Provided records section start

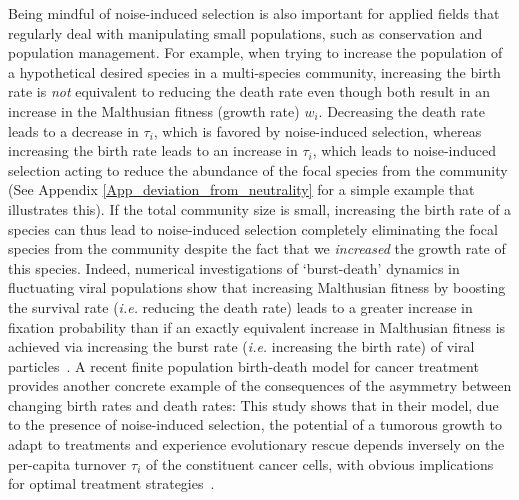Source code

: Being mindful of noise-induced selection is also important for applied fields that regularly deal with manipulating small populations, such as conservation and population management. For example, when trying to increase the population of a hypothetical desired species in a multi-species community, increasing the birth rate is \emph{not} equivalent to reducing the death rate even though both result in an increase in the Malthusian fitness (growth rate) $w_i$. Decreasing the death rate leads to a decrease in $\tau_i$, which is favored by noise-induced selection, whereas increasing the birth rate leads to an increase in $\tau_i$, which leads to noise-induced selection acting to reduce the abundance of the focal species from the community (See Appendix \ref{App_deviation_from_neutrality} for a simple example that illustrates this). If the total community size is small, increasing the birth rate of a species can thus lead to noise-induced selection completely eliminating the focal species from the community despite the fact that we \emph{increased} the growth rate of this species. Indeed, numerical investigations of `burst-death' dynamics in fluctuating viral populations show that increasing Malthusian fitness by boosting the survival rate (\emph{i.e.} reducing the death rate) leads to a greater increase in fixation probability than if an exactly equivalent increase in Malthusian fitness is achieved via increasing the burst rate (\emph{i.e.} increasing the birth rate) of viral particles~\citep{alexander_fixation_2008}.  A recent finite population birth-death model for cancer treatment provides another concrete example of the consequences of the asymmetry between changing birth rates and death rates: This study shows that in their model, due to the presence of noise-induced selection, the potential of a tumorous growth to adapt to treatments and experience evolutionary rescue depends inversely on the per-capita turnover $\tau_i$ of the constituent cancer cells, with obvious implications for optimal treatment strategies~\citep{raatz_promoting_2023}.

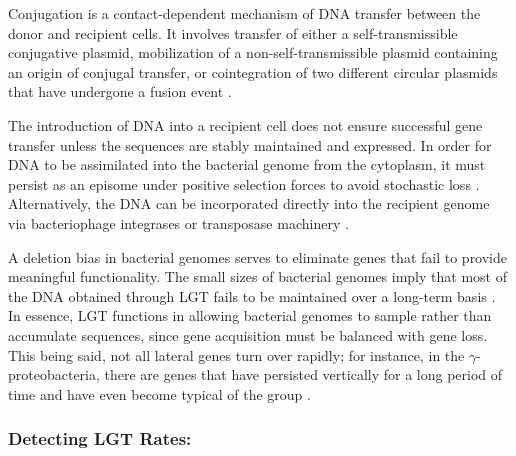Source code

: \documentclass[english]{article}
\begin{document}
Conjugation is a contact-dependent mechanism of
DNA transfer between the donor and recipient cells. It involves
transfer of either a self-transmissible conjugative plasmid, mobilization of a
non-self-transmissible plasmid containing an origin of conjugal transfer,
or cointegration of two different circular plasmids that have undergone
a fusion event \citep{Davi:99}.

The introduction of DNA into a recipient cell does not ensure
successful gene transfer unless the  sequences are stably
maintained and expressed. In order for DNA to be assimilated into
the bacterial genome from the cytoplasm, it must persist as an
episome under positive selection forces to avoid stochastic loss
\citep{Ochm:00}. Alternatively, the DNA can be incorporated directly
into the recipient genome via bacteriophage integrases or transposase
machinery \citep{Ochm:00}.

A deletion bias in bacterial genomes serves to eliminate genes that fail to
provide meaningful functionality. The small sizes of bacterial genomes
imply that most of the DNA obtained through LGT fails to be maintained
over a long-term basis \citep{Raga:09}. In essence, LGT functions in
allowing bacterial genomes to sample rather than accumulate sequences,
since gene acquisition must be balanced with gene loss. This being
said, not all lateral genes turn over rapidly; for instance, in the
$\gamma$-proteobacteria, there are genes that have persisted vertically
for a long period of time and have even become typical of the group
\citep{Raga:09}.

\subsubsection{Detecting LGT Rates:}
\end{document}
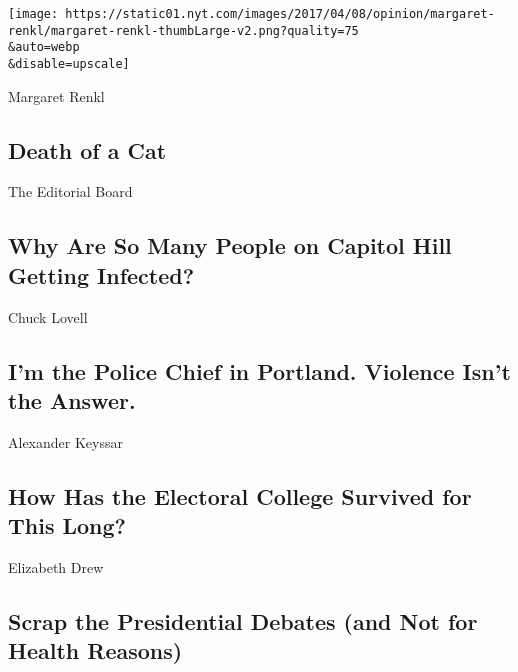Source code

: \href{/2020/08/03/opinion/feral-cat-dying.html}{}

\texttt{[image: https://static01.nyt.com/images/2017/04/08/opinion/margaret-renkl/margaret-renkl-thumbLarge-v2.png?quality=75\\\&auto=webp\\\&disable=upscale]}

Margaret Renkl

\hypertarget{death-of-a-cat}{%
\subsection{Death of a Cat}\label{death-of-a-cat}}

\href{/2020/08/02/opinion/coronavirus-gohmert-congress-testing.html}{}

The Editorial Board

\hypertarget{why-are-so-many-people-on-capitol-hill-getting-infected}{%
\subsection{Why Are So Many People on Capitol Hill Getting
Infected?}\label{why-are-so-many-people-on-capitol-hill-getting-infected}}

\href{/2020/08/03/opinion/portland-protests-police-chief.html}{}

Chuck Lovell

\hypertarget{im-the-police-chief-in-portland-violence-isnt-the-answer}{%
\subsection{I'm the Police Chief in Portland. Violence Isn't the
Answer.}\label{im-the-police-chief-in-portland-violence-isnt-the-answer}}

\href{/2020/08/03/opinion/electoral-college-racism-white-supremacy.html}{}

Alexander Keyssar

\hypertarget{how-has-the-electoral-college-survived-for-this-long}{%
\subsection{How Has the Electoral College Survived for This
Long?}\label{how-has-the-electoral-college-survived-for-this-long}}

\href{/2020/08/03/opinion/trump-biden-presidential-debates-2020.html}{}

Elizabeth Drew

\hypertarget{scrap-the-presidential-debates-and-not-for-health-reasons}{%
\subsection{Scrap the Presidential Debates (and Not for Health
Reasons)}\label{scrap-the-presidential-debates-and-not-for-health-reasons}}

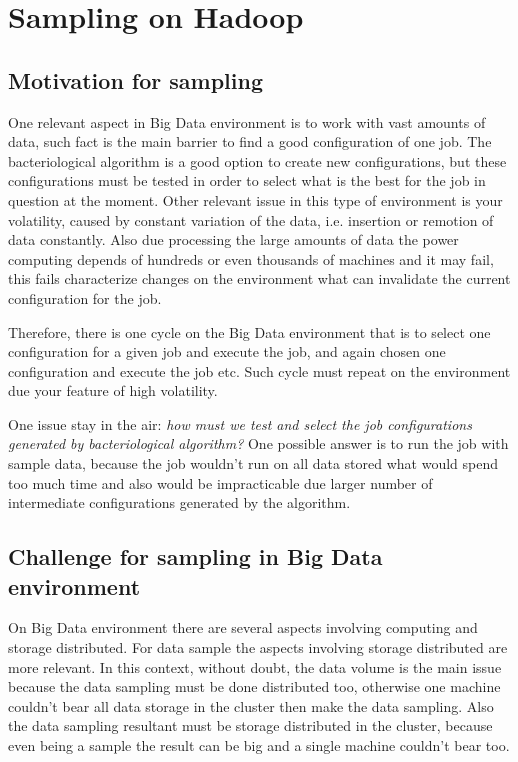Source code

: \chapter{Sampling on Hadoop} %
\label{cha:sample}

\section{Motivation for sampling}

One relevant aspect in Big Data environment is to work with vast amounts of data,
such fact is the main barrier to find a good configuration of one job. The bacteriological
algorithm is a good option to create new configurations, but these configurations
must be tested in order to select what is the best for the job in question at the
moment. Other relevant issue in this type of environment is your volatility, caused
by constant variation of the data, i.e. insertion or remotion of data constantly.
Also due processing the large amounts of data the power computing depends of hundreds
or even thousands of machines and it may fail, this fails characterize changes on
the environment what can invalidate the current configuration for the job.

Therefore, there is one cycle on the Big Data environment that is to select one
configuration for a given job and execute the job, and again chosen one configuration
and execute the job etc. Such cycle must repeat on the environment due your feature
of high volatility.

One issue stay in the air: {\it how must we test and select the job configurations
generated by bacteriological algorithm?} One possible answer is to run the job with
sample data, because the job wouldn't run on all data stored what would spend too
much time and also would be impracticable due larger number of intermediate
configurations generated by the algorithm.

\section{Challenge for sampling in Big Data environment}

On Big Data environment there are several aspects involving computing and storage
distributed. For data sample the aspects involving storage distributed are more
relevant. In this context, without doubt, the data volume is the main issue because
the data sampling must be done distributed too, otherwise one machine couldn't bear
all data storage in the cluster then make the data sampling. Also the data sampling
resultant must be storage distributed in the cluster, because even being a sample
the result can be big and a single machine couldn't bear too.

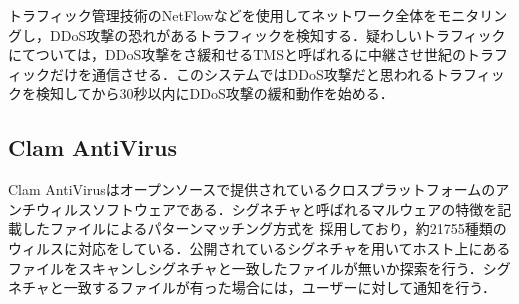 トラフィック管理技術のNetFlowなどを使用してネットワーク全体をモニタリングし，DDoS攻撃の恐れがあるトラフィックを検知する．疑わしいトラフィックにてついては，DDoS攻撃をさ緩和せるTMSと呼ばれるに中継させ世紀のトラフィックだけを通信させる．このシステムではDDoS攻撃だと思われるトラフィックを検知してから30秒以内にDDoS攻撃の緩和動作を始める．

\subsection{Clam AntiVirus\cite{ClamAV}}

Clam AntiVirusはオープンソースで提供されているクロスプラットフォームのアンチウィルスソフトウェアである．シグネチャと呼ばれるマルウェアの特徴を記載したファイルによるパターンマッチング方式を
採用しており，約21755種類のウィルスに対応をしている．公開されているシグネチャを用いてホスト上にあるファイルをスキャンしシグネチャと一致したファイルが無いか探索を行う．シグネチャと一致するファイルが有った場合には，ユーザーに対して通知を行う．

Provided records section end

- Problem description: From the entries above, write out every line without a single change, skipping the images.

- Response to this task:
Source code

: Being mindful of noise-induced selection is also important for applied fields that regularly deal with manipulating small populations, such as conservation and population management. For example, when trying to increase the population of a hypothetical desired species in a multi-species community, increasing the birth rate is \emph{not} equivalent to reducing the death rate even though both result in an increase in the Malthusian fitness (growth rate) $w_i$. Decreasing the death rate leads to a decrease in $\tau_i$, which is favored by noise-induced selection, whereas increasing the birth rate leads to an increase in $\tau_i$, which leads to noise-induced selection acting to reduce the abundance of the focal species from the community (See Appendix \ref{App_deviation_from_neutrality} for a simple example that illustrates this). If the total community size is small, increasing the birth rate of a species can thus lead to noise-induced selection completely eliminating the focal species from the community despite the fact that we \emph{increased} the growth rate of this species. Indeed, numerical investigations of `burst-death' dynamics in fluctuating viral populations show that increasing Malthusian fitness by boosting the survival rate (\emph{i.e.} reducing the death rate) leads to a greater increase in fixation probability than if an exactly equivalent increase in Malthusian fitness is achieved via increasing the burst rate (\emph{i.e.} increasing the birth rate) of viral particles~\citep{alexander_fixation_2008}.  A recent finite population birth-death model for cancer treatment provides another concrete example of the consequences of the asymmetry between changing birth rates and death rates: This study shows that in their model, due to the presence of noise-induced selection, the potential of a tumorous growth to adapt to treatments and experience evolutionary rescue depends inversely on the per-capita turnover $\tau_i$ of the constituent cancer cells, with obvious implications for optimal treatment strategies~\citep{raatz_promoting_2023}.

Source code

: \documentclass[english]{article}
\begin{document}
Conjugation is a contact-dependent mechanism of
DNA transfer between the donor and recipient cells. It involves
transfer of either a self-transmissible conjugative plasmid, mobilization of a
non-self-transmissible plasmid containing an origin of conjugal transfer,
or cointegration of two different circular plasmids that have undergone
a fusion event \citep{Davi:99}.

The introduction of DNA into a recipient cell does not ensure
successful gene transfer unless the  sequences are stably
maintained and expressed. In order for DNA to be assimilated into
the bacterial genome from the cytoplasm, it must persist as an
episome under positive selection forces to avoid stochastic loss
\citep{Ochm:00}. Alternatively, the DNA can be incorporated directly
into the recipient genome via bacteriophage integrases or transposase
machinery \citep{Ochm:00}.

A deletion bias in bacterial genomes serves to eliminate genes that fail to
provide meaningful functionality. The small sizes of bacterial genomes
imply that most of the DNA obtained through LGT fails to be maintained
over a long-term basis \citep{Raga:09}. In essence, LGT functions in
allowing bacterial genomes to sample rather than accumulate sequences,
since gene acquisition must be balanced with gene loss. This being
said, not all lateral genes turn over rapidly; for instance, in the
$\gamma$-proteobacteria, there are genes that have persisted vertically
for a long period of time and have even become typical of the group
\citep{Raga:09}.

\subsubsection{Detecting LGT Rates:}
\end{document}
Source code

: \href{/2020/08/03/opinion/feral-cat-dying.html}{}

\texttt{[image: https://static01.nyt.com/images/2017/04/08/opinion/margaret-renkl/margaret-renkl-thumbLarge-v2.png?quality=75\\\&auto=webp\\\&disable=upscale]}

Margaret Renkl

\hypertarget{death-of-a-cat}{%
\subsection{Death of a Cat}\label{death-of-a-cat}}

\href{/2020/08/02/opinion/coronavirus-gohmert-congress-testing.html}{}

The Editorial Board

\hypertarget{why-are-so-many-people-on-capitol-hill-getting-infected}{%
\subsection{Why Are So Many People on Capitol Hill Getting
Infected?}\label{why-are-so-many-people-on-capitol-hill-getting-infected}}

\href{/2020/08/03/opinion/portland-protests-police-chief.html}{}

Chuck Lovell

\hypertarget{im-the-police-chief-in-portland-violence-isnt-the-answer}{%
\subsection{I'm the Police Chief in Portland. Violence Isn't the
Answer.}\label{im-the-police-chief-in-portland-violence-isnt-the-answer}}

\href{/2020/08/03/opinion/electoral-college-racism-white-supremacy.html}{}

Alexander Keyssar

\hypertarget{how-has-the-electoral-college-survived-for-this-long}{%
\subsection{How Has the Electoral College Survived for This
Long?}\label{how-has-the-electoral-college-survived-for-this-long}}

\href{/2020/08/03/opinion/trump-biden-presidential-debates-2020.html}{}

Elizabeth Drew

\hypertarget{scrap-the-presidential-debates-and-not-for-health-reasons}{%
\subsection{Scrap the Presidential Debates (and Not for Health
Reasons)}\label{scrap-the-presidential-debates-and-not-for-health-reasons}}

Source code

: \chapter{Sampling on Hadoop} %
\label{cha:sample}

\section{Motivation for sampling}

One relevant aspect in Big Data environment is to work with vast amounts of data,
such fact is the main barrier to find a good configuration of one job. The bacteriological
algorithm is a good option to create new configurations, but these configurations
must be tested in order to select what is the best for the job in question at the
moment. Other relevant issue in this type of environment is your volatility, caused
by constant variation of the data, i.e. insertion or remotion of data constantly.
Also due processing the large amounts of data the power computing depends of hundreds
or even thousands of machines and it may fail, this fails characterize changes on
the environment what can invalidate the current configuration for the job.

Therefore, there is one cycle on the Big Data environment that is to select one
configuration for a given job and execute the job, and again chosen one configuration
and execute the job etc. Such cycle must repeat on the environment due your feature
of high volatility.

One issue stay in the air: {\it how must we test and select the job configurations
generated by bacteriological algorithm?} One possible answer is to run the job with
sample data, because the job wouldn't run on all data stored what would spend too
much time and also would be impracticable due larger number of intermediate
configurations generated by the algorithm.

\section{Challenge for sampling in Big Data environment}

On Big Data environment there are several aspects involving computing and storage
distributed. For data sample the aspects involving storage distributed are more
relevant. In this context, without doubt, the data volume is the main issue because
the data sampling must be done distributed too, otherwise one machine couldn't bear
all data storage in the cluster then make the data sampling. Also the data sampling
resultant must be storage distributed in the cluster, because even being a sample
the result can be big and a single machine couldn't bear too.

 トラフィック管理技術のNetFlowなどを使用してネットワーク全体をモニタリングし，DDoS攻撃の恐れがあるトラフィックを検知する．疑わしいトラフィックにてついては，DDoS攻撃をさ緩和せるTMSと呼ばれるに中継させ世紀のトラフィックだけを通信させる．このシステムではDDoS攻撃だと思われるトラフィックを検知してから30秒以内にDDoS攻撃の緩和動作を始める．

\subsection{Clam AntiVirus\cite{ClamAV}}

Clam AntiVirusはオープンソースで提供されているクロスプラットフォームのアンチウィルスソフトウェアである．シグネチャと呼ばれるマルウェアの特徴を記載したファイルによるパターンマッチング方式を
採用しており，約21755種類のウィルスに対応をしている．公開されているシグネチャを用いてホスト上にあるファイルをスキャンしシグネチャと一致したファイルが無いか探索を行う．シグネチャと一致するファイルが有った場合には，ユーザーに対して通知を行う．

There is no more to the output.